“Mobile” ERP has been around for a long time – for many years, users have been able to accesses ERP functionality via mobile devices designed for hard-working field services, warehouse or logistics environments. Fast-forward to today, and mobile ERP means access to the full suite of enterprise capabilities on personal mobile devices like tablets and smart phones.

More enterprises are examining whether mobile ERP on today’s consumer devices is merely “nice to have”, or is becoming a strategic imperative. Taking ERP mobile on today’s devices – which were designed for consumer use, not business use – challenges companies to realistically examine and assess available capabilities, ROI expectations and actual costs before making the plunge.

Businesses, ERP vendors and device manufacturers are still struggling to understand how to effectively bring ERP onto today’s mobile devices. The ability to connect directly to existing functions and data turns a tablet into a true alternative to a laptop or desktop. But, without appropriate apps, tablets are useless as enterprise portals.

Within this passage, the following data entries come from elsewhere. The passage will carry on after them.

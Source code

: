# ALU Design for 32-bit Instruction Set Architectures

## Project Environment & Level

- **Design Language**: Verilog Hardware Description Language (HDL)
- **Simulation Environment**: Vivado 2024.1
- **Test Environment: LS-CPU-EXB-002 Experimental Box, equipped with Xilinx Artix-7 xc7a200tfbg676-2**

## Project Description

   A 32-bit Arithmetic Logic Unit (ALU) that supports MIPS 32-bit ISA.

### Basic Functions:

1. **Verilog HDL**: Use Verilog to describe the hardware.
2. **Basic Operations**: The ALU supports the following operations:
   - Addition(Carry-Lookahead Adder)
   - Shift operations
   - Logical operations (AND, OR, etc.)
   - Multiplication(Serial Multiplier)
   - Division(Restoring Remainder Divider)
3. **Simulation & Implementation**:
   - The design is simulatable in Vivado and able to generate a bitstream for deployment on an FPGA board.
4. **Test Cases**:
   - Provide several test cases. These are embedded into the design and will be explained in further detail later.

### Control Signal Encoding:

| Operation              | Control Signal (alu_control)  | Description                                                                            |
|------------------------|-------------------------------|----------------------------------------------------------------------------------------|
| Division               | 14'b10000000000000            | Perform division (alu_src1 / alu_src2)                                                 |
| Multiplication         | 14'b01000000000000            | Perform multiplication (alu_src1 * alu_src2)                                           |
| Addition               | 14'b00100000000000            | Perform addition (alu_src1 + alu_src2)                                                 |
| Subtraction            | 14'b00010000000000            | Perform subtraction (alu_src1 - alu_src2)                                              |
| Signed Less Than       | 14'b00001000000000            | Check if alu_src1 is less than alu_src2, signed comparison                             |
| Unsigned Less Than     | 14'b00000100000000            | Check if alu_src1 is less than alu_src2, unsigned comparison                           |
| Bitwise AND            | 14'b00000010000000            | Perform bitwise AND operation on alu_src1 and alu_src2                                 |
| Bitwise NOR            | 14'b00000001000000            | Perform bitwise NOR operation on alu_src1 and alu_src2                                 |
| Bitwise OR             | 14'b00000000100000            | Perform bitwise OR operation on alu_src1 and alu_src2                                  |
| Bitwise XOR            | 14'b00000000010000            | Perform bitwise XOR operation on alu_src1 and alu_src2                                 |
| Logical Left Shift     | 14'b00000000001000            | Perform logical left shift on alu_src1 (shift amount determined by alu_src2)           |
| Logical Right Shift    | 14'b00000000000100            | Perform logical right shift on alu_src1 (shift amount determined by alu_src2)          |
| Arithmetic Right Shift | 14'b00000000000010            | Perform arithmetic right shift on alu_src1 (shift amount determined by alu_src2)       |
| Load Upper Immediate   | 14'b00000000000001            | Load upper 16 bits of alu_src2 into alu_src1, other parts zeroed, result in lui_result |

CIOs and other business decision makers also need to fully understand the impact of consumerization on enterprise mobility. Consumer technologies change often and require frequent upgrades. In addition, the mobile software itself needs to provide a look and feel that consumers are used to, while not confusing users. Because companies and ERP vendors want to simplify access to these systems on mobile devices, the end result may not resemble ERP access on desktops.

Unfortunately, many companies are investing in iPads without fully considering the upfront costs and ROI expectations. Others are pursuing a bring-your-own-device (BYOD) policy, opening the door to putting sensitive business information on employees’ personal mobile devices.

Enterprises considering a mobile ERP strategy should ask these questions:

  • Are you focusing on devices and apps, while neglecting to create a true mobility strategy?
  • What are the costs and ROI expectations of investing in company-owned devices vs. a BYOD strategy?
  • Can your devices and apps adequately support a seamless experience from desktop to mobile device?
  • Will the smartphone or tablet be an additional user interface, or a replacement for accessing the core system on a laptop or desktop?
  • Have you considered how mobile ERP will integrate with your business, employees and customers?
  • Are you prepared to create and manage a ‘mobile culture’?

As the mobile ERP trend develops, device vendors are challenged to step up their ability to deliver tools that are genuinely business capable. On the other hand, ERP vendors need to look at how they can simplify systems so they can jump from desktops to tablets and smart phones more easily. Business decision makers should carefully examine the costs and benefits of adopting a mobile ERP strategy.